Creo is basing much of its future projected business growth on the printing plate business. It states it can supply almost a quarter of the world's need for thermal printing plates after spending six months making acquisitions and forging alliances, Chief Executive Amos Michelson said. Printing plates and products may help Creo boost sales by two-thirds by 2007 and add to profit, he said. While global sales of pre-press equipment and consumables are each worth about $3 billion a year, a typical customer will spend twice as much on consumables as equipment over the lifetime of the plant, Michelson said. “We found ourselves selling the razors, which is a money- losing operation for our competitors, while someone else was selling the razor blade,” Michelson said. “The only way for Creo to get a fair share of profits is to have our own share of consumables.” Revenue from consumables doubled in the second quarter ended March 31 to $17.5 million from a year earlier, accounting for about 11 percent of total revenue. What appears to worry the financial analysts is the likely profitability of the printing plate business, and whether Creo is generating growth by undercutting its competitor’s prices. Its competitors also have much deeper pockets in the event of a price war taking place, and far more sophisticated worldwide sales and distribution operations. One analyst made the following comment to me.

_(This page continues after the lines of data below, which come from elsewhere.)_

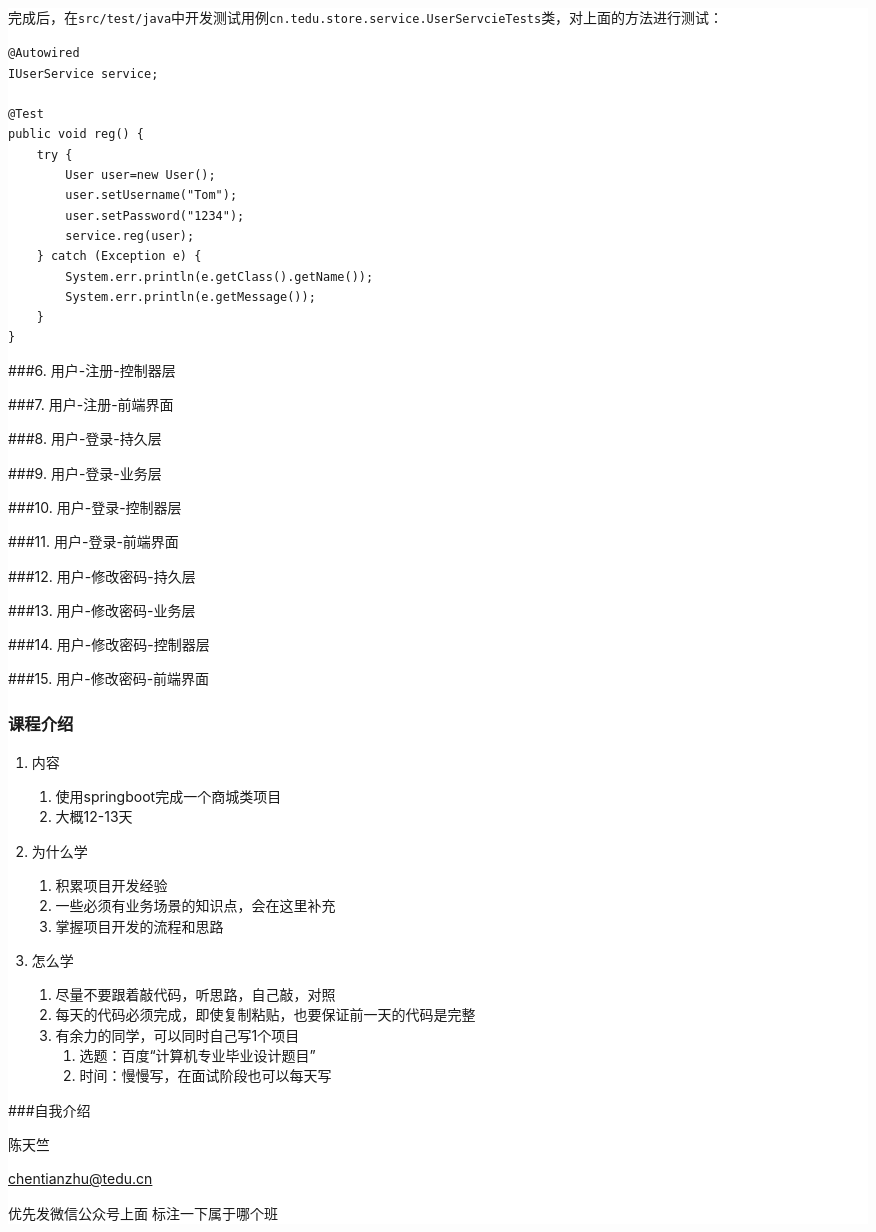 完成后，在`src/test/java`中开发测试用例`cn.tedu.store.service.UserServcieTests`类，对上面的方法进行测试：
	
	@Autowired
	IUserService service;
	
	@Test
	public void reg() {
		try {
			User user=new User();
			user.setUsername("Tom");
			user.setPassword("1234");
			service.reg(user);
		} catch (Exception e) {
			System.err.println(e.getClass().getName());
			System.err.println(e.getMessage());
		}
	}
	

###6. 用户-注册-控制器层

###7. 用户-注册-前端界面

###8. 用户-登录-持久层

###9. 用户-登录-业务层

###10. 用户-登录-控制器层

###11. 用户-登录-前端界面

###12. 用户-修改密码-持久层

###13. 用户-修改密码-业务层

###14. 用户-修改密码-控制器层

###15. 用户-修改密码-前端界面









### 课程介绍
1. 内容
	1. 使用springboot完成一个商城类项目
	2. 大概12-13天

2. 为什么学
	1. 积累项目开发经验
	2. 一些必须有业务场景的知识点，会在这里补充
	3. 掌握项目开发的流程和思路

3. 怎么学
	1. 尽量不要跟着敲代码，听思路，自己敲，对照
	2. 每天的代码必须完成，即使复制粘贴，也要保证前一天的代码是完整
	3. 有余力的同学，可以同时自己写1个项目
		1. 选题：百度“计算机专业毕业设计题目”
		2. 时间：慢慢写，在面试阶段也可以每天写



###自我介绍

陈天竺

chentianzhu@tedu.cn

优先发微信公众号上面
标注一下属于哪个班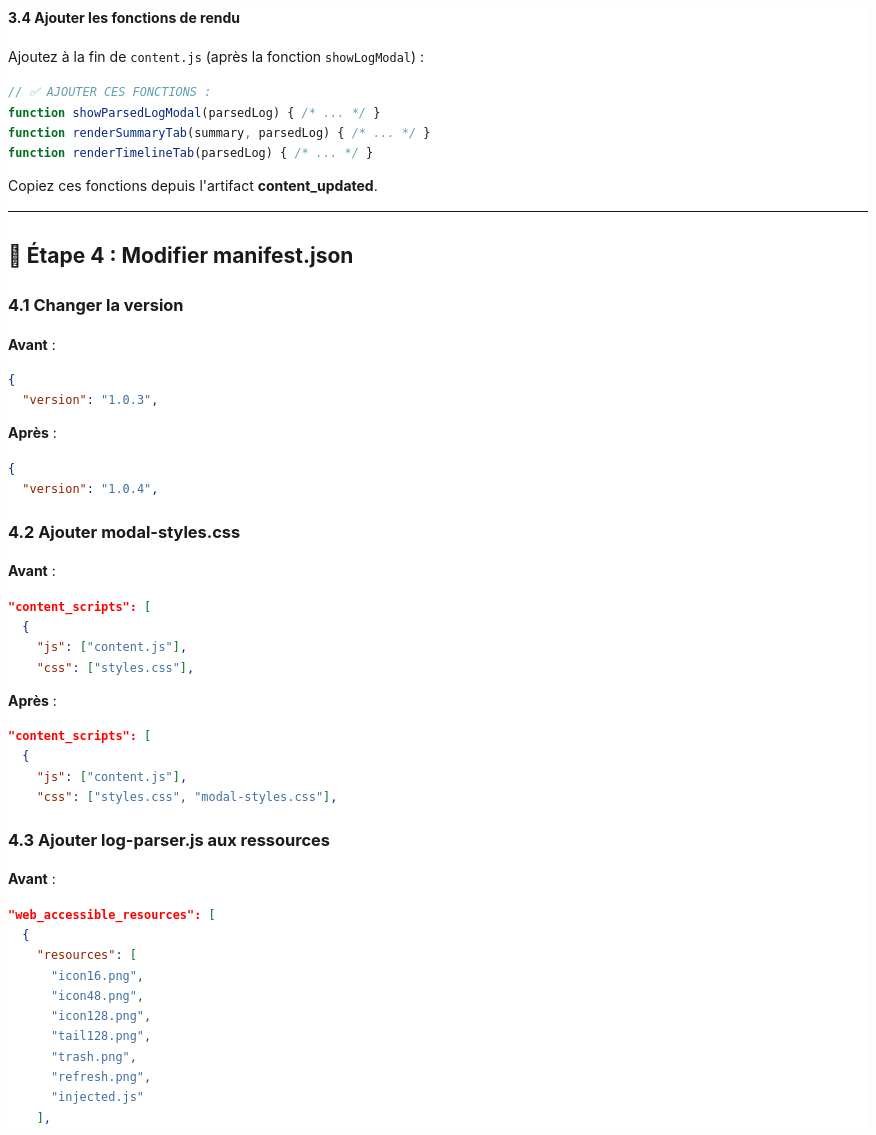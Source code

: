 #### 3.4 Ajouter les fonctions de rendu

Ajoutez à la fin de `content.js` (après la fonction `showLogModal`) :

```javascript
// ✅ AJOUTER CES FONCTIONS :
function showParsedLogModal(parsedLog) { /* ... */ }
function renderSummaryTab(summary, parsedLog) { /* ... */ }
function renderTimelineTab(parsedLog) { /* ... */ }
```

Copiez ces fonctions depuis l'artifact **content_updated**.

---

## 📝 Étape 4 : Modifier manifest.json

### 4.1 Changer la version

**Avant** :
```json
{
  "version": "1.0.3",
```

**Après** :
```json
{
  "version": "1.0.4",
```

### 4.2 Ajouter modal-styles.css

**Avant** :
```json
"content_scripts": [
  {
    "js": ["content.js"],
    "css": ["styles.css"],
```

**Après** :
```json
"content_scripts": [
  {
    "js": ["content.js"],
    "css": ["styles.css", "modal-styles.css"],
```

### 4.3 Ajouter log-parser.js aux ressources

**Avant** :
```json
"web_accessible_resources": [
  {
    "resources": [
      "icon16.png",
      "icon48.png",
      "icon128.png",
      "tail128.png",
      "trash.png",
      "refresh.png",
      "injected.js"
    ],
```
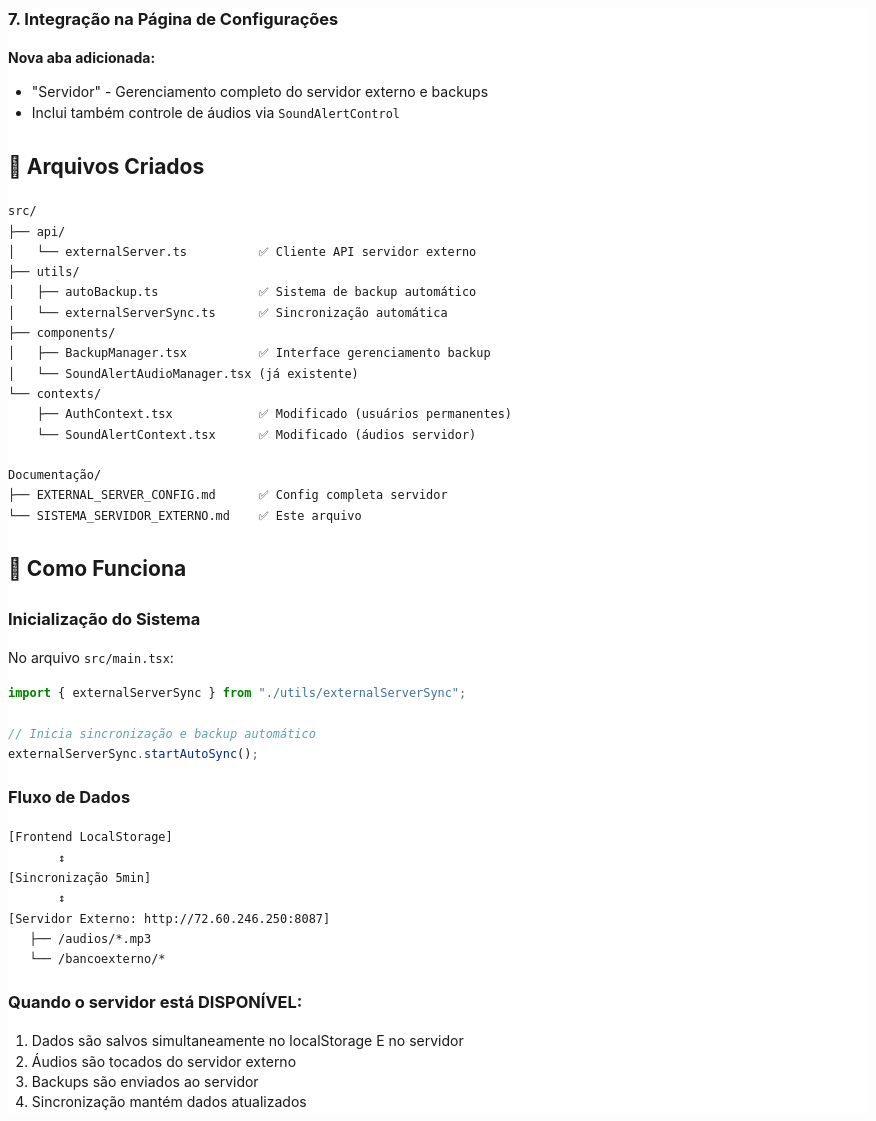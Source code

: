 ### 7. Integração na Página de Configurações

**Nova aba adicionada:**
- "Servidor" - Gerenciamento completo do servidor externo e backups
- Inclui também controle de áudios via `SoundAlertControl`

## 📁 Arquivos Criados

```
src/
├── api/
│   └── externalServer.ts          ✅ Cliente API servidor externo
├── utils/
│   ├── autoBackup.ts              ✅ Sistema de backup automático
│   └── externalServerSync.ts      ✅ Sincronização automática
├── components/
│   ├── BackupManager.tsx          ✅ Interface gerenciamento backup
│   └── SoundAlertAudioManager.tsx (já existente)
└── contexts/
    ├── AuthContext.tsx            ✅ Modificado (usuários permanentes)
    └── SoundAlertContext.tsx      ✅ Modificado (áudios servidor)

Documentação/
├── EXTERNAL_SERVER_CONFIG.md      ✅ Config completa servidor
└── SISTEMA_SERVIDOR_EXTERNO.md    ✅ Este arquivo
```

## 🚀 Como Funciona

### Inicialização do Sistema

No arquivo `src/main.tsx`:
```typescript
import { externalServerSync } from "./utils/externalServerSync";

// Inicia sincronização e backup automático
externalServerSync.startAutoSync();
```

### Fluxo de Dados

```
[Frontend LocalStorage]
       ↕
[Sincronização 5min]
       ↕
[Servidor Externo: http://72.60.246.250:8087]
   ├── /audios/*.mp3
   └── /bancoexterno/*
```

### Quando o servidor está DISPONÍVEL:
1. Dados são salvos simultaneamente no localStorage E no servidor
2. Áudios são tocados do servidor externo
3. Backups são enviados ao servidor
4. Sincronização mantém dados atualizados
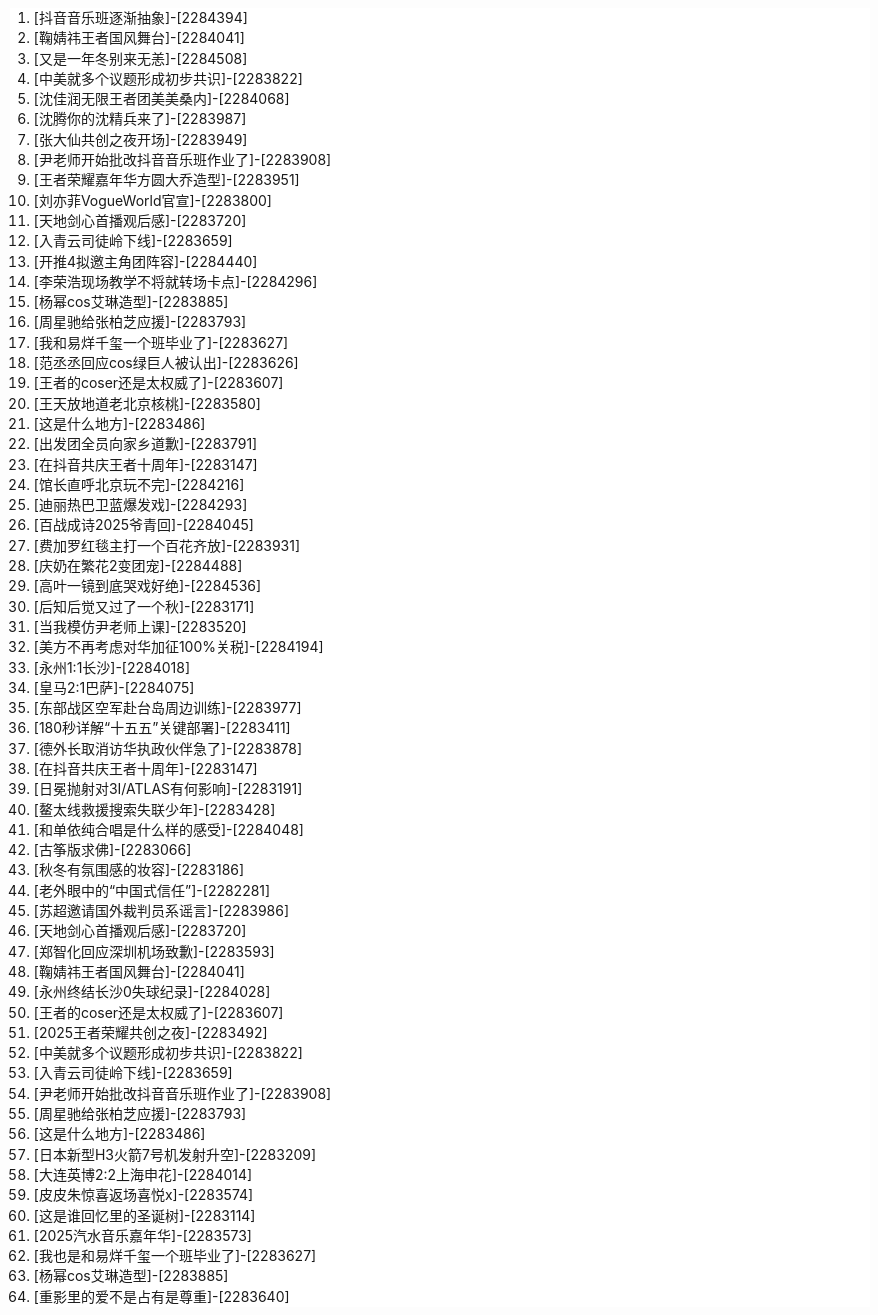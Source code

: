 1. [抖音音乐班逐渐抽象]-[2284394]
1. [鞠婧祎王者国风舞台]-[2284041]
1. [又是一年冬别来无恙]-[2284508]
1. [中美就多个议题形成初步共识]-[2283822]
1. [沈佳润无限王者团美美桑内]-[2284068]
1. [沈腾你的沈精兵来了]-[2283987]
1. [张大仙共创之夜开场]-[2283949]
1. [尹老师开始批改抖音音乐班作业了]-[2283908]
1. [王者荣耀嘉年华方圆大乔造型]-[2283951]
1. [刘亦菲VogueWorld官宣]-[2283800]
1. [天地剑心首播观后感]-[2283720]
1. [入青云司徒岭下线]-[2283659]
1. [开推4拟邀主角团阵容]-[2284440]
1. [李荣浩现场教学不将就转场卡点]-[2284296]
1. [杨幂cos艾琳造型]-[2283885]
1. [周星驰给张柏芝应援]-[2283793]
1. [我和易烊千玺一个班毕业了]-[2283627]
1. [范丞丞回应cos绿巨人被认出]-[2283626]
1. [王者的coser还是太权威了]-[2283607]
1. [王天放地道老北京核桃]-[2283580]
1. [这是什么地方]-[2283486]
1. [出发团全员向家乡道歉]-[2283791]
1. [在抖音共庆王者十周年]-[2283147]
1. [馆长直呼北京玩不完]-[2284216]
1. [迪丽热巴卫蓝爆发戏]-[2284293]
1. [百战成诗2025爷青回]-[2284045]
1. [费加罗红毯主打一个百花齐放]-[2283931]
1. [庆奶在繁花2变团宠]-[2284488]
1. [高叶一镜到底哭戏好绝]-[2284536]
1. [后知后觉又过了一个秋]-[2283171]
1. [当我模仿尹老师上课]-[2283520]
1. [美方不再考虑对华加征100%关税]-[2284194]
1. [永州1:1长沙]-[2284018]
1. [皇马2:1巴萨]-[2284075]
1. [东部战区空军赴台岛周边训练]-[2283977]
1. [180秒详解“十五五”关键部署]-[2283411]
1. [德外长取消访华执政伙伴急了]-[2283878]
1. [在抖音共庆王者十周年]-[2283147]
1. [日冕抛射对3I/ATLAS有何影响]-[2283191]
1. [鳌太线救援搜索失联少年]-[2283428]
1. [和单依纯合唱是什么样的感受]-[2284048]
1. [古筝版求佛]-[2283066]
1. [秋冬有氛围感的妆容]-[2283186]
1. [老外眼中的“中国式信任”]-[2282281]
1. [苏超邀请国外裁判员系谣言]-[2283986]
1. [天地剑心首播观后感]-[2283720]
1. [郑智化回应深圳机场致歉]-[2283593]
1. [鞠婧祎王者国风舞台]-[2284041]
1. [永州终结长沙0失球纪录]-[2284028]
1. [王者的coser还是太权威了]-[2283607]
1. [2025王者荣耀共创之夜]-[2283492]
1. [中美就多个议题形成初步共识]-[2283822]
1. [入青云司徒岭下线]-[2283659]
1. [尹老师开始批改抖音音乐班作业了]-[2283908]
1. [周星驰给张柏芝应援]-[2283793]
1. [这是什么地方]-[2283486]
1. [日本新型H3火箭7号机发射升空]-[2283209]
1. [大连英博2:2上海申花]-[2284014]
1. [皮皮朱惊喜返场喜悦x]-[2283574]
1. [这是谁回忆里的圣诞树]-[2283114]
1. [2025汽水音乐嘉年华]-[2283573]
1. [我也是和易烊千玺一个班毕业了]-[2283627]
1. [杨幂cos艾琳造型]-[2283885]
1. [重影里的爱不是占有是尊重]-[2283640]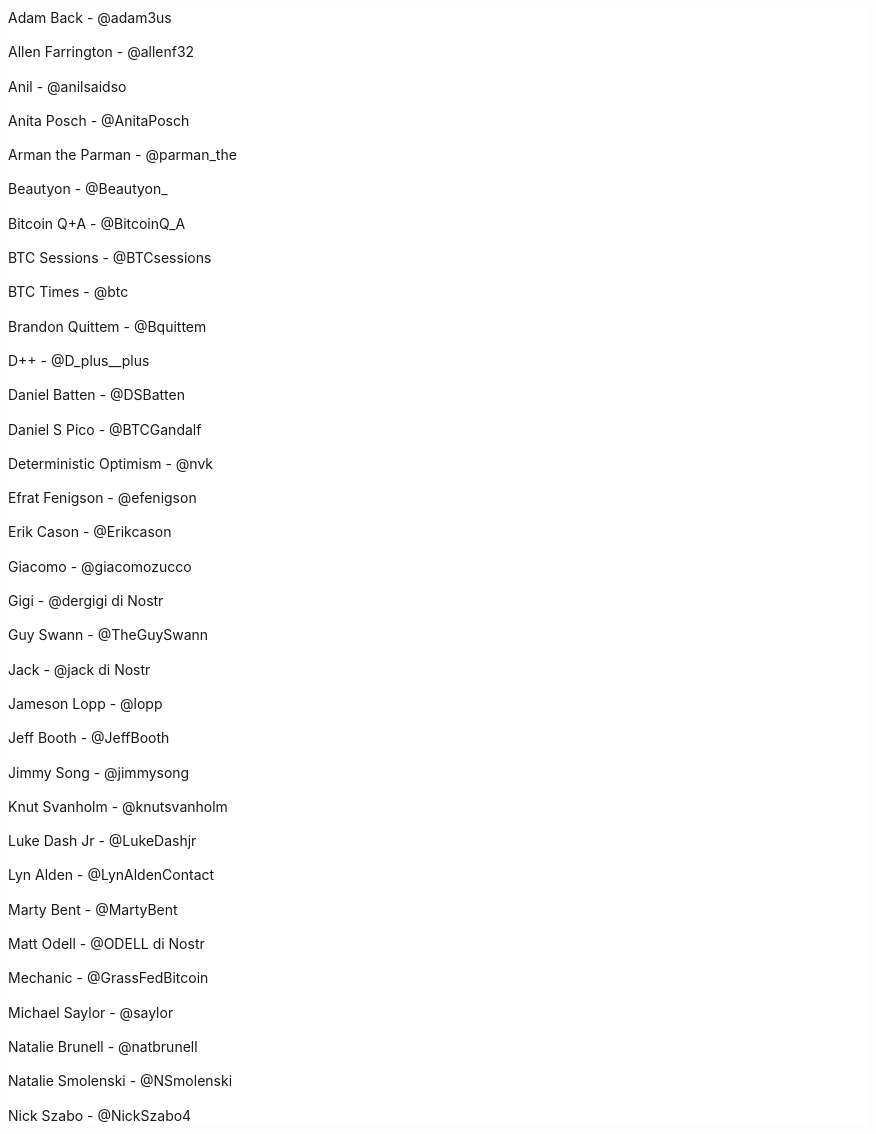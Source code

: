 
Adam Back - @adam3us

Allen Farrington - @allenf32

Anil - @anilsaidso

Anita Posch - @AnitaPosch

Arman the Parman - @parman_the

Beautyon - @Beautyon_

Bitcoin Q+A - @BitcoinQ_A

BTC Sessions - @BTCsessions

BTC Times - @btc

Brandon Quittem - @Bquittem

D++ - @D_plus__plus

Daniel Batten - @DSBatten

Daniel S Pico - @BTCGandalf

Deterministic Optimism - @nvk

Efrat Fenigson - @efenigson

Erik Cason - @Erikcason

Giacomo - @giacomozucco

Gigi - @dergigi di Nostr

Guy Swann - @TheGuySwann

Jack - @jack di Nostr

Jameson Lopp - @lopp

Jeff Booth - @JeffBooth

Jimmy Song - @jimmysong

Knut Svanholm - @knutsvanholm

Luke Dash Jr - @LukeDashjr

Lyn Alden - @LynAldenContact

Marty Bent - @MartyBent

Matt Odell - @ODELL di Nostr

Mechanic - @GrassFedBitcoin

Michael Saylor - @saylor

Natalie Brunell - @natbrunell

Natalie Smolenski - @NSmolenski

Nick Szabo - @NickSzabo4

“In my view shareholders have not had enough key information to judge managements and the companies performance. Would management still be in place if shareholder were aware market share had been more than halved? While shareholders are unaware of key business metrics, financial metrics to judge how profitable the company is are missing. We know what revenues are by Equipment, Service, Consumables, but we have no information on profit by segment.”
I believe Creo today is facing problems. It has seen its major business decline substantially in terms of market share in CtP and digital workflow. It is now more of a technology follower than technology leader. It is not operating in what is probably the fastest growing segment of its market, which is violet diode CtP. It is not generating growth in its main business areas despite a very high percentage of its revenues being spent on R&D. It is failing to penetrate the growing digital printing business where it is only the number three supplier of DFEs within the Xerox business space. It has failed to develop new business areas in printed circuit boards and spray on coating and imaging in offset printing. While it has some brilliant technologists in many fields, it does not appear capable of expanding into new high-technology markets not related to printing. It appears to be relying upon a strategy of building a thermal printing plate business, in a highly competitive industry in which it is a very small player, and hoping that this strategy will refuel the growth in its core business. Is it not surprising therefore that few financial analysts are recommending the purchase of shares in Creo.